What the task requires
Only lines that contain the string "import" should be returned from the material below.
•••
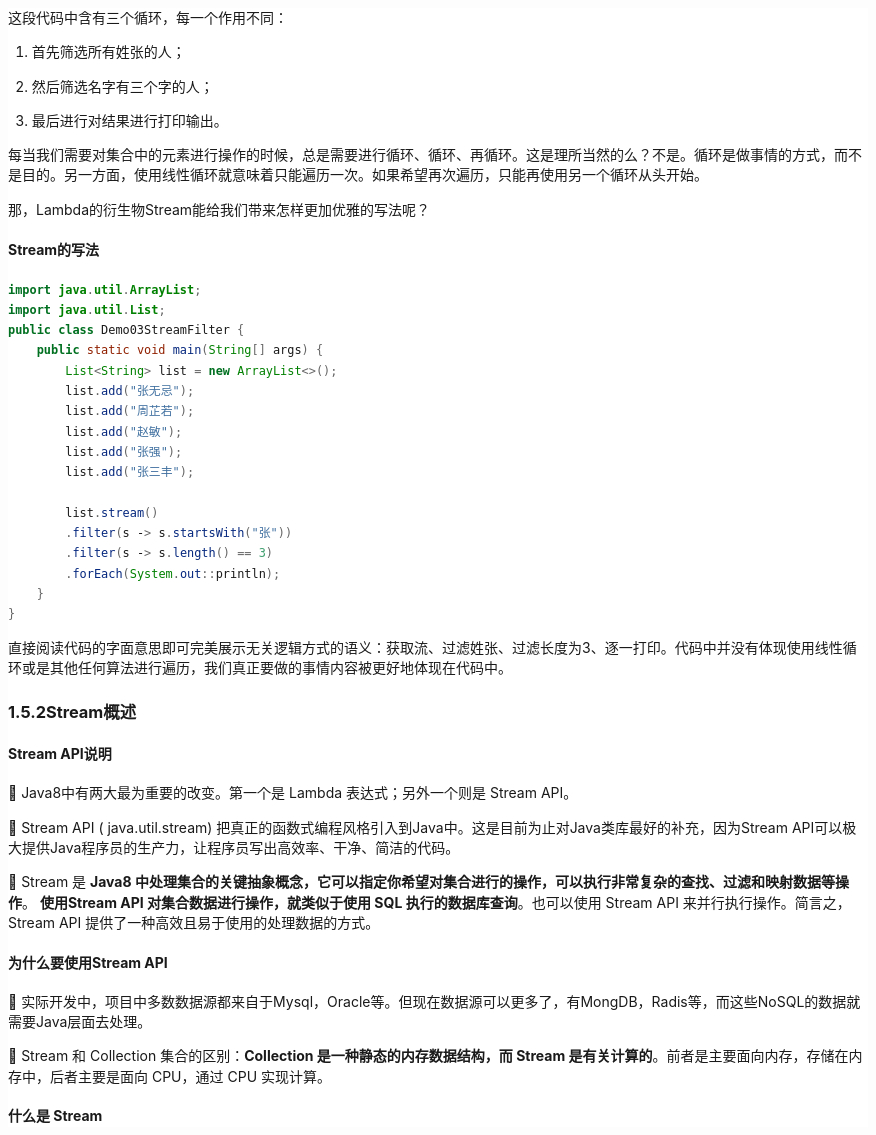   这段代码中含有三个循环，每一个作用不同：
  1. 首先筛选所有姓张的人；

  2. 然后筛选名字有三个字的人；

  3. 最后进行对结果进行打印输出。

  每当我们需要对集合中的元素进行操作的时候，总是需要进行循环、循环、再循环。这是理所当然的么？不是。循环是做事情的方式，而不是目的。另一方面，使用线性循环就意味着只能遍历一次。如果希望再次遍历，只能再使用另一个循环从头开始。

  那，Lambda的衍生物Stream能给我们带来怎样更加优雅的写法呢？

#### Stream的写法

```java
import java.util.ArrayList;
import java.util.List;
public class Demo03StreamFilter {
    public static void main(String[] args) {
        List<String> list = new ArrayList<>();
        list.add("张无忌");
        list.add("周芷若");
        list.add("赵敏");
        list.add("张强");
        list.add("张三丰");
        
        list.stream()
        .filter(s ‐> s.startsWith("张"))
        .filter(s ‐> s.length() == 3)
        .forEach(System.out::println);
    }
}
```

直接阅读代码的字面意思即可完美展示无关逻辑方式的语义：获取流、过滤姓张、过滤长度为3、逐一打印。代码中并没有体现使用线性循环或是其他任何算法进行遍历，我们真正要做的事情内容被更好地体现在代码中。

### 1.5.2Stream概述

#### Stream API说明

 Java8中有两大最为重要的改变。第一个是 Lambda 表达式；另外一个则是 Stream API。

 Stream API ( java.util.stream) 把真正的函数式编程风格引入到Java中。这是目前为止对Java类库最好的补充，因为Stream API可以极大提供Java程序员的生产力，让程序员写出高效率、干净、简洁的代码。

 Stream 是 **Java8 中处理集合的关键抽象概念，它可以指定你希望对集合进行的操作，可以执行非常复杂的查找、过滤和映射数据等操作**。 **使用Stream API 对集合数据进行操作，就类似于使用 SQL 执行的数据库查询**。也可以使用 Stream API 来并行执行操作。简言之，Stream API 提供了一种高效且易于使用的处理数据的方式。

#### 为什么要使用Stream API

 实际开发中，项目中多数数据源都来自于Mysql，Oracle等。但现在数据源可以更多了，有MongDB，Radis等，而这些NoSQL的数据就需要Java层面去处理。

 Stream 和 Collection 集合的区别：**Collection 是一种静态的内存数据结构，而 Stream 是有关计算的**。前者是主要面向内存，存储在内存中，后者主要是面向 CPU，通过 CPU 实现计算。

#### 什么是 Stream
•••
Answer space
import java.util.ArrayList;
import java.util.List;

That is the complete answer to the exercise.